Hiring: Diverse candidate slates, structured interviews, blind resume review Pay Equity: Annual compensation audits, transparent salary bands Culture: Employee resource groups, inclusive meeting practices, holiday recognition Supplier Diversity: Percentage targets for diverse-owned vendors Accessibility: Digital accessibility standards, accommodation processes


Phase 4: Polish

Final Deliverables

  1. Complete policy document — formatted for the stated audience
  2. Implementation checklist — 30/60/90 day action items to activate the policy
  3. Communication template — announcement message introducing the policy to the team
  4. Annual review template — questions and metrics to evaluate at each review cycle

Compliance Note

Add a disclaimer that the policy should be reviewed by legal counsel for jurisdiction-specific compliance. This skill produces a business framework, not legal advice.


Example 1: Small Startup (10 people, tech, hiring focus)

Commitment excerpt:

  • All job postings reviewed for inclusive language before publishing
  • Minimum 2 sourcing channels targeting underrepresented candidates per role
  • Structured interview scorecards used for every hire
  • Quarterly team discussion on inclusion practices (30 minutes, facilitated)

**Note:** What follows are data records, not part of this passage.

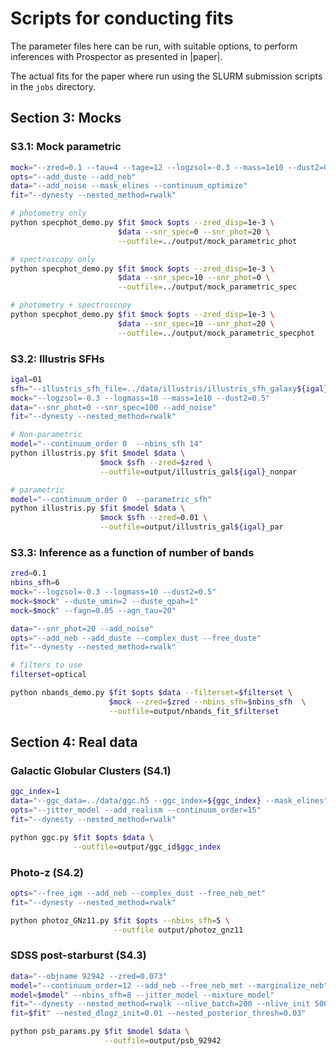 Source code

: # Scripts for conducting fits

The parameter files here can be run, with suitable options, to perform
inferences with Prospector as presented in |paper|.

The actual fits for the paper where run using the SLURM submission
scripts in the `jobs` directory.

## Section 3: Mocks

### S3.1: Mock parametric

```sh
mock="--zred=0.1 --tau=4 --tage=12 --logzsol=-0.3 --mass=1e10 --dust2=0.3"
opts="--add_duste --add_neb"
data="--add_noise --mask_elines --continuum_optimize"
fit="--dynesty --nested_method=rwalk"

# photometry only
python specphot_demo.py $fit $mock $opts --zred_disp=1e-3 \
                        $data --snr_spec=0 --snr_phot=20 \
                        --outfile=../output/mock_parametric_phot

# spectroscopy only
python specphot_demo.py $fit $mock $opts --zred_disp=1e-3 \
                        $data --snr_spec=10 --snr_phot=0 \
                        --outfile=../output/mock_parametric_spec

# photometry + spectroscopy
python specphot_demo.py $fit $mock $opts --zred_disp=1e-3 \
                        $data --snr_spec=10 --snr_phot=20 \
                        --outfile=../output/mock_parametric_specphot
```

### S3.2: Illustris SFHs

```sh
igal=01
sfh="--illustris_sfh_file=../data/illustris/illustris_sfh_galaxy${igal}.dat"
mock="--logzsol=-0.3 --logmass=10 --mass=1e10 --dust2=0.5"
data="--snr_phot=0 --snr_spec=100 --add_noise"
fit="--dynesty --nested_method=rwalk"

# Non-parametric
model="--continuum_order 0  --nbins_sfh 14"
python illustris.py $fit $model $data \
                    $mock $sfh --zred=$zred \
                    --outfile=output/illustris_gal${igal}_nonpar

# parametric
model="--continuum_order 0  --parametric_sfh"
python illustris.py $fit $model $data \
                    $mock $sfh --zred=0.01 \
                    --outfile=output/illustris_gal${igal}_par
```

### S3.3: Inference as a function of number of bands

```sh
zred=0.1
nbins_sfh=6
mock="--logzsol=-0.3 --logmass=10 --dust2=0.5"
mock=$mock" --duste_umin=2 --duste_qpah=1"
mock=$mock" --fagn=0.05 --agn_tau=20"

data="--snr_phot=20 --add_noise"
opts="--add_neb --add_duste --complex_dust --free_duste"
fit="--dynesty --nested_method=rwalk"

# filters to use
filterset=optical

python nbands_demo.py $fit $opts $data --filterset=$filterset \
                      $mock --zred=$zred --nbins_sfh=$nbins_sfh  \
                      --outfile=output/nbands_fit_$filterset
```

## Section 4: Real data

### Galactic Globular Clusters (S4.1)

```sh
ggc_index=1
data="--ggc_data=../data/ggc.h5 --ggc_index=${ggc_index} --mask_elines"
opts="--jitter_model --add_realism --continuum_order=15"
fit="--dynesty --nested_method=rwalk"

python ggc.py $fit $opts $data \
              --outfile=output/ggc_id$ggc_index
```

### Photo-z (S4.2)

```sh
opts="--free_igm --add_neb --complex_dust --free_neb_met"
fit="--dynesty --nested_method=rwalk"

python photoz_GNz11.py $fit $opts --nbins_sfh=5 \
                       --outfile output/photoz_gnz11
```

### SDSS post-starburst (S4.3)

```sh
data="--objname 92942 --zred=0.073"
model="--continuum_order=12 --add_neb --free_neb_met --marginalize_neb"
model=$model" --nbins_sfh=8 --jitter_model --mixture_model"
fit="--dynesty --nested_method=rwalk --nlive_batch=200 --nlive_init 500"
fit=$fit" --nested_dlogz_init=0.01 --nested_posterior_thresh=0.03"

python psb_params.py $fit $model $data \
                     --outfile=output/psb_92942
```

Example 2: Growing Agency (40 people, creative industry, culture focus)

Commitment excerpt:

  • Launch 2 employee resource groups by Q2
  • Inclusive meeting guidelines distributed and practiced (round-robin input, async options)
  • Annual anonymous inclusion survey with results shared company-wide
  • DEI budget line item: $5,000/year for training and events

Anti-Patterns

  • Vague virtue signaling — "We believe in diversity" with zero action items is worse than no policy. Every statement needs a corresponding commitment.
  • Copy-paste from big corporations — a 10-person startup does not need the same framework as a Fortune 500. Scale appropriately.
  • No accountability owner — if nobody owns it, nobody does it. Assign a role to every commitment.
  • One-and-done mentality — a policy without review cadence becomes stale. Build in annual reviews minimum.
  • Ignoring intersectionality — diversity is not one dimension. Address multiple facets in the commitments.

Recovery

  • User uncomfortable with DEI language: Reframe around "building the best team" and "removing barriers to great work." The substance matters more than the label.
  • Very small team (1-5): Focus on hiring practices and foundational culture norms. Skip programs that require critical mass.
  • No budget for initiatives: Recommend zero-cost actions (inclusive language in postings, structured interviews, meeting norms). Many impactful practices are free.
  • User wants legal compliance only: Clarify this skill produces business policy, not legal documents. Recommend legal review and focus the draft on exceeding minimums.